§ **What to do**: Which of the lines in the records below hold the string "WAVE"? Copy every one of them.

§ **Dataset extract**:
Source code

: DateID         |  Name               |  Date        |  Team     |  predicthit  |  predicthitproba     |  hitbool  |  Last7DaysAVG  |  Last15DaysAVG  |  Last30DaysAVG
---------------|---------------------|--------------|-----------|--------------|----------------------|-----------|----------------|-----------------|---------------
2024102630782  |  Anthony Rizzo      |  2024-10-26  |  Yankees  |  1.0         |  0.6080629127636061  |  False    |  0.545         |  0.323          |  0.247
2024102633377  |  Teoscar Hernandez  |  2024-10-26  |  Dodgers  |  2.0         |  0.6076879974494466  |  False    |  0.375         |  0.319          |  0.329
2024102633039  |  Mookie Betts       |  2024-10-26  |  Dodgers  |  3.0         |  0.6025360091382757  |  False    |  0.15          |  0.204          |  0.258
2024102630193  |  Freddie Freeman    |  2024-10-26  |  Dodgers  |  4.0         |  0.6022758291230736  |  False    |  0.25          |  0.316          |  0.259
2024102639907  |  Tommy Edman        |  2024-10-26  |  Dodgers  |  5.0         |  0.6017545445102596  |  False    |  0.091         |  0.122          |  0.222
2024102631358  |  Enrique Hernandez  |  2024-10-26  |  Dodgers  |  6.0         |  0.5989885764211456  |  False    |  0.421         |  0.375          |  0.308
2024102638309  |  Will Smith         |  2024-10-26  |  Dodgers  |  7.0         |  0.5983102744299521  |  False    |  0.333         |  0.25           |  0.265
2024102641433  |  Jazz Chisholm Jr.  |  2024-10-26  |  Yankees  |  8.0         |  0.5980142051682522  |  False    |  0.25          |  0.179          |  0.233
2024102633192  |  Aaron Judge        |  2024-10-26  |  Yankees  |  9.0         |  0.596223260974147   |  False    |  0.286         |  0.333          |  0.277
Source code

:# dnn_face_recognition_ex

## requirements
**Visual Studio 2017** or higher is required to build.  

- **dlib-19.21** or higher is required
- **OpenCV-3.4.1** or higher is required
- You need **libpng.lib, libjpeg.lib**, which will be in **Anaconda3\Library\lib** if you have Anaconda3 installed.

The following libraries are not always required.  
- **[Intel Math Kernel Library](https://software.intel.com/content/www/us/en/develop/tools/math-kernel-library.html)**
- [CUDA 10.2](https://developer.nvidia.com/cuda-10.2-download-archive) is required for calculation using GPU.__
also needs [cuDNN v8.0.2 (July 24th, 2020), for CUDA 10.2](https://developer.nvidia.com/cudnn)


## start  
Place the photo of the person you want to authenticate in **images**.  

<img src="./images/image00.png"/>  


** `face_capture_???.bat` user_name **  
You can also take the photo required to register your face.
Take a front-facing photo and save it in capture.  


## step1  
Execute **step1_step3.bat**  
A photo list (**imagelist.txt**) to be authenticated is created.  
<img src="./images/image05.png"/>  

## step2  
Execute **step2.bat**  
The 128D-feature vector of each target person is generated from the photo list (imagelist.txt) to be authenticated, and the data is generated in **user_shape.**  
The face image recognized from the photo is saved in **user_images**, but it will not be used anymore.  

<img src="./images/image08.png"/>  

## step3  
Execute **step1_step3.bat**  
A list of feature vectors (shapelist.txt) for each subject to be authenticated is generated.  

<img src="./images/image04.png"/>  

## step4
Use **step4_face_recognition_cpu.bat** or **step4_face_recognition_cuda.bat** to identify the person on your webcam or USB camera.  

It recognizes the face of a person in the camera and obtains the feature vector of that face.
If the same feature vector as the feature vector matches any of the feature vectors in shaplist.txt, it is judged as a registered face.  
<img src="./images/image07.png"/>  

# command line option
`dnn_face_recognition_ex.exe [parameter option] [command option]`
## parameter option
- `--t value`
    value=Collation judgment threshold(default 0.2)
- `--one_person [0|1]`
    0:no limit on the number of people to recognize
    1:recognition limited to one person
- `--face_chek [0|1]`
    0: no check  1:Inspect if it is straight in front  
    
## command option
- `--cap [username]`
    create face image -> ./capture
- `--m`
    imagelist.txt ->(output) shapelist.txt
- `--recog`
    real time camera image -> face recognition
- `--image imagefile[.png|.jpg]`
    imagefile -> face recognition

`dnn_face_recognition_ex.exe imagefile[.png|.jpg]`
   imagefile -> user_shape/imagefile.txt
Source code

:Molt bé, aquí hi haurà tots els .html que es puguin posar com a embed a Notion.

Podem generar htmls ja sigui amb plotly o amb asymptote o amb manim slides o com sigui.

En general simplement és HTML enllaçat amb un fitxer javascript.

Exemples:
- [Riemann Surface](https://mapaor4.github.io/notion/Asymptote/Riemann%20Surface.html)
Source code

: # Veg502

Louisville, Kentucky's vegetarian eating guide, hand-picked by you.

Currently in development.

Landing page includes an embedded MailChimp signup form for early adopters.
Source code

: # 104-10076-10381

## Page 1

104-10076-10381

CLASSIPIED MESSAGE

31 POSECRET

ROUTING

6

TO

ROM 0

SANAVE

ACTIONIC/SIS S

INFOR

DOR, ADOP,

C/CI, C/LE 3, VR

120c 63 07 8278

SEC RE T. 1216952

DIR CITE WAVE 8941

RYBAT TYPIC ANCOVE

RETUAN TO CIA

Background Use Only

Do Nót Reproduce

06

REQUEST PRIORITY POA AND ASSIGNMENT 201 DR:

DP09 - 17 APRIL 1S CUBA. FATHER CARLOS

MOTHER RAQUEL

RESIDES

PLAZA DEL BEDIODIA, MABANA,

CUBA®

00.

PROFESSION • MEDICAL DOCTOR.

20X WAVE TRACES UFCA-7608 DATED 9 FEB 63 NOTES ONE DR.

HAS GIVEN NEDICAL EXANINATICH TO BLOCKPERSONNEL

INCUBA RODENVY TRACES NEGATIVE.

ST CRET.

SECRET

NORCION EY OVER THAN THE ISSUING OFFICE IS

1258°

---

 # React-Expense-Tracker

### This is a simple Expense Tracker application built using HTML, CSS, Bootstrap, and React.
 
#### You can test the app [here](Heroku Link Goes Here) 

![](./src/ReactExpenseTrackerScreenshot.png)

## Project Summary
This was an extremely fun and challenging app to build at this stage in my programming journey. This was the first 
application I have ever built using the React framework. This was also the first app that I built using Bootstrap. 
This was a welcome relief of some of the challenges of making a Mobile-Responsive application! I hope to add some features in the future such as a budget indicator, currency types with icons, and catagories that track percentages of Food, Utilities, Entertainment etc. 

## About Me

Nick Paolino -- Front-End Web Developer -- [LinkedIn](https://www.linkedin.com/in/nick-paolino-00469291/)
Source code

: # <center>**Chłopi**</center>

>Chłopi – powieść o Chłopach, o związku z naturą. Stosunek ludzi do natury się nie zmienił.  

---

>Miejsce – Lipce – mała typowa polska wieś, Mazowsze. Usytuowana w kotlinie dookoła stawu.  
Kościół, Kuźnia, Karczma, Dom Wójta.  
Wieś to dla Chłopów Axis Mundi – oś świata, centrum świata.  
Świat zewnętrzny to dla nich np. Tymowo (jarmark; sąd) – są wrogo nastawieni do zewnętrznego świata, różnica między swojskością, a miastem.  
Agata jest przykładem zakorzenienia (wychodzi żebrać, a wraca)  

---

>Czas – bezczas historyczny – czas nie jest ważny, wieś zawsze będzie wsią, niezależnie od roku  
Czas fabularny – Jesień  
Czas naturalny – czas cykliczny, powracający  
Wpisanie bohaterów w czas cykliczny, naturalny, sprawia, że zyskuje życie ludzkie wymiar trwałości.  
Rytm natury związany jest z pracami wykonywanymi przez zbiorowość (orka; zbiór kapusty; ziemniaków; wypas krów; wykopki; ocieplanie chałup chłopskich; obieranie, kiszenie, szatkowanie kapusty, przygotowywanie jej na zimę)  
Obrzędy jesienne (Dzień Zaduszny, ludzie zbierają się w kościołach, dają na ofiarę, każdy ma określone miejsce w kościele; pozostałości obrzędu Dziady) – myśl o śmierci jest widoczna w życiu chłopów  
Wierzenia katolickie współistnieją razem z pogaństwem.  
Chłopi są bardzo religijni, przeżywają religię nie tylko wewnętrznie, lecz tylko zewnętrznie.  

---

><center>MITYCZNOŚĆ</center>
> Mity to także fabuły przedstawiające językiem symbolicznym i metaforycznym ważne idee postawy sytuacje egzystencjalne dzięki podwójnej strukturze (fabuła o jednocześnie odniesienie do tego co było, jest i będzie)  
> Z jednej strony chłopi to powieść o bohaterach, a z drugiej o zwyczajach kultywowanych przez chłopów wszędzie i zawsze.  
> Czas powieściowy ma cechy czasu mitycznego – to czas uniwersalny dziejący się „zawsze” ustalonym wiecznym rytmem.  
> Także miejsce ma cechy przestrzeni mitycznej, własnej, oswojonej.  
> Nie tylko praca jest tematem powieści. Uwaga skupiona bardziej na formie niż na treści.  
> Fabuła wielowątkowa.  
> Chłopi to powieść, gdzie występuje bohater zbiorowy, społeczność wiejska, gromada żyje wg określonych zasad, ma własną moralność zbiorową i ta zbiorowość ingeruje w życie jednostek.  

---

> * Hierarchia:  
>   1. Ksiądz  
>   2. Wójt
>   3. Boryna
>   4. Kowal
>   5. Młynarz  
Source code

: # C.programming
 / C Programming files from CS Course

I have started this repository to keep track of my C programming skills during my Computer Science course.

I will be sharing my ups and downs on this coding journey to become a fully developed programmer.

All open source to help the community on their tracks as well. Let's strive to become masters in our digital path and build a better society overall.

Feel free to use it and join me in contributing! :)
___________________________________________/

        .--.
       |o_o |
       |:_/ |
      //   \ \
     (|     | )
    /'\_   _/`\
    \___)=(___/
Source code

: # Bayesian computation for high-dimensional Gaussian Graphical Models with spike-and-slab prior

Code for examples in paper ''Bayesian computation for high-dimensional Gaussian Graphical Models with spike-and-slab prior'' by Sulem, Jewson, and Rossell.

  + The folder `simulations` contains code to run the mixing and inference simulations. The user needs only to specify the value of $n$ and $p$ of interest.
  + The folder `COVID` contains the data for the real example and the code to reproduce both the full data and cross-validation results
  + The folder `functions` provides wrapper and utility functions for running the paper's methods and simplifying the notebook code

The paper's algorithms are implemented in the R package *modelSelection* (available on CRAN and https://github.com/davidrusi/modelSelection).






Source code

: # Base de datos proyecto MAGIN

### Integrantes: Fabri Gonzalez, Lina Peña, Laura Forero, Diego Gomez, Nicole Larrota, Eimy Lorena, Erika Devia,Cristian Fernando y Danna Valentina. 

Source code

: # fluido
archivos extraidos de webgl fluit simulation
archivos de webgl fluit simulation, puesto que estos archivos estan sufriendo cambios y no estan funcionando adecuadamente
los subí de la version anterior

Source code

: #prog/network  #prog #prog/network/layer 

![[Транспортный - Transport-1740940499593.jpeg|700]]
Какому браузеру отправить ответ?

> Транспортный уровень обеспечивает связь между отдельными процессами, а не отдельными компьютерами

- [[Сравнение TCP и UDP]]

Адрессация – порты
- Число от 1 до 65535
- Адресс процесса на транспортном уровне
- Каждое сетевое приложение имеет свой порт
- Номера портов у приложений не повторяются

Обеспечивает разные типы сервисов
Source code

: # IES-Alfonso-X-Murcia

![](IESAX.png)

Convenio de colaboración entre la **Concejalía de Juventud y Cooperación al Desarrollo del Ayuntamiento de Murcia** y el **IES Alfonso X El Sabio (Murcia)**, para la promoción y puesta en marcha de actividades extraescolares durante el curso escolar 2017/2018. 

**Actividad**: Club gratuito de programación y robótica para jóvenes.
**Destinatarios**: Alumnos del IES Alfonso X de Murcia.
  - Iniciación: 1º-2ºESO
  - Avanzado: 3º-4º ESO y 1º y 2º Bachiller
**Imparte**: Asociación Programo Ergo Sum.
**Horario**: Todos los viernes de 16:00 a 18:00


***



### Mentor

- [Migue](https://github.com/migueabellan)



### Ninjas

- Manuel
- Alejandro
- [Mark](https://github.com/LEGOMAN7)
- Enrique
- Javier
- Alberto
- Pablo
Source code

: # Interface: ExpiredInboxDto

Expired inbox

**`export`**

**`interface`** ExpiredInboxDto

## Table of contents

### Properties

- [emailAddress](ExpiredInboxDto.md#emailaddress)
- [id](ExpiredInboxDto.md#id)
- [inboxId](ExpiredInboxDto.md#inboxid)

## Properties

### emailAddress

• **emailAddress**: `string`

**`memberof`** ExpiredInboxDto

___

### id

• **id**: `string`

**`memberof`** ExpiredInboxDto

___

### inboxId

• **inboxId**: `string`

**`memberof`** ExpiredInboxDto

§ **Solved problem**:
DIR CITE WAVE 8941
20X WAVE TRACES UFCA-7608 DATED 9 FEB 63 NOTES ONE DR.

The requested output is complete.